In 2016, Pallium India was awarded the Cancer Aid Society Annual Award for Excellence and Leadership in Palliative Care for the South Asian Association for Regional Cooperation (SAARC) Countries. In November 2017, Pallium India was awarded Sat Paul Mittal Award of appreciation, in Ludhiana.

A group of palliative care experts under the leadership of Dr M R Rajagopal, collaborated to prepare the draft curriculum for M.D. Palliative Medicine, on behalf of Medical Council of India. A curriculum that introduces palliative care to undergraduate medical and nursing education has been submitted to the Medical Council of India.

Pallium India has catalyzed the development of training centres offering quality education in palliative care in Trivandrum (TIPS), Hyderabad (MNJIO RCC), Jaipur (Bhagwan Mahaveer Cancer Hospital and Research Centre) and Ahmedabad (GCRI).

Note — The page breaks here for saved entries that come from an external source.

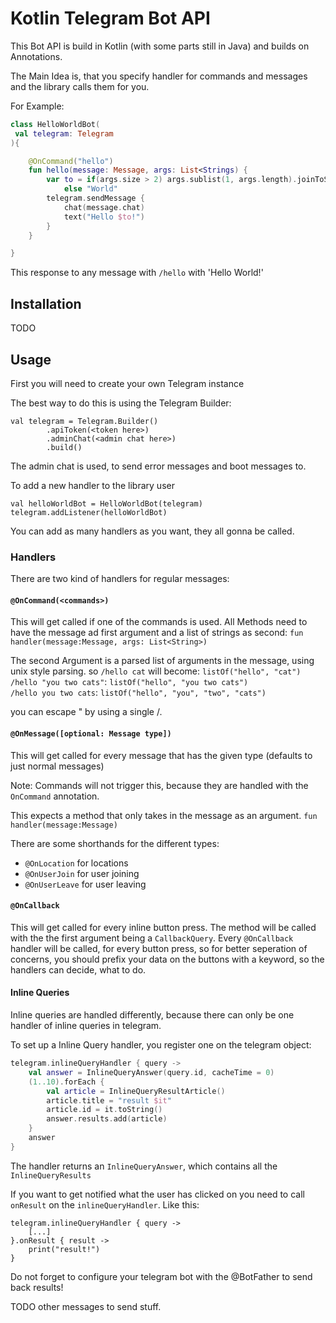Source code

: # Kotlin Telegram Bot API


This Bot API is build in Kotlin (with some parts still in Java) and builds on Annotations.

The Main Idea is, that you specify handler for commands and messages and the library calls them for you.

For Example:
``` Kotlin
class HelloWorldBot(
 val telegram: Telegram
){

    @OnCommand("hello")
    fun hello(message: Message, args: List<Strings) {
        var to = if(args.size > 2) args.sublist(1, args.length).joinToString(" ")
            else "World"
        telegram.sendMessage {
            chat(message.chat)
            text("Hello $to!")
        }
    }

}

```

This response to any message with `/hello` with 'Hello World!'

## Installation

TODO


## Usage

First you will need to create your own Telegram instance

The best way to do this is using the Telegram Builder:


```
val telegram = Telegram.Builder()
        .apiToken(<token here>)
        .adminChat(<admin chat here>)
        .build()
```

The admin chat is used, to send error messages and boot messages to.


To add a new handler to the library user

```
val helloWorldBot = HelloWorldBot(telegram)
telegram.addListener(helloWorldBot)
```

You can add as many handlers as you want, they all gonna be called.

### Handlers

There are two kind of handlers for regular messages:

#### `@OnCommand(<commands>)`
 This will get called if one of the commands is used.
All Methods need to have the message ad first argument and a list of strings as second:
`fun handler(message:Message, args: List<String>)`

The second Argument is a parsed list of arguments in the message, using unix style parsing.
so `/hello cat` will become: `listOf("hello", "cat")`  
`/hello "you two cats"`: `listOf("hello", "you two cats")`  
`/hello you two cats`: `listOf("hello", "you", "two", "cats")`  

you can escape " by using a single /.

#### `@OnMessage([optional: Message type])`

This will get called for every message that has the given type (defaults to just normal messages)

Note: Commands will not trigger this, because they are handled with the `OnCommand` annotation.

This expects a method that only takes in the message as an argument.
`fun handler(message:Message)`

There are some shorthands for the different types:  
- `@OnLocation` for locations  
- `@OnUserJoin` for user joining  
- `@OnUserLeave` for user leaving  


#### `@OnCallback`

This will get called for every inline button press.
The method will be called with the the first argument being a `CallbackQuery`.
Every `@OnCallback` handler will be called, for every button press, so for better seperation of concerns,
you should prefix your data on the buttons with a keyword, so the handlers can decide, what to do.

#### Inline Queries
Inline queries are handled differently, because there can only be one handler of inline queries in telegram.

To set up a Inline Query handler, you register one on the telegram object:
``` Kotlin
telegram.inlineQueryHandler { query ->
    val answer = InlineQueryAnswer(query.id, cacheTime = 0)
    (1..10).forEach {
        val article = InlineQueryResultArticle()
        article.title = "result $it"
        article.id = it.toString()
        answer.results.add(article)
    }
    answer
}
```

The handler returns an `InlineQueryAnswer`, which contains all the `InlineQueryResults`


If you want to get notified what the user has clicked on you need to call `onResult` on the `inlineQueryHandler`.
Like this:
```
telegram.inlineQueryHandler { query ->
    [...]
}.onResult { result ->
    print("result!")
}
```

Do not forget to configure your telegram bot with the @BotFather to send back results!


TODO other messages to send stuff.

With financial support from international agencies, ten palliative care service centres were established in different states of India - Jharkhand, Tripura, Uttar Pradesh, Manipur, Mizoram, Bihar, Orissa, Gujarat, Meghalaya, Tamil Nadu and Lakshadweep. In collaboration with Australasian Palliative Link International (APLI), Pallium India developed a mentoring program called Project Hamrahi for budding palliative care organizations in India

Working with national and international experts, Pallium India created the National Standards tool (Minimum Standards for Palliative Care Programs) to ensure quality palliative care.

An advocacy tool initiated by Pallium India with two international partners, called 'the Morphine Manifesto', caught the attention of the international palliative care community so much that 63 international organizations signed up to be launch partners.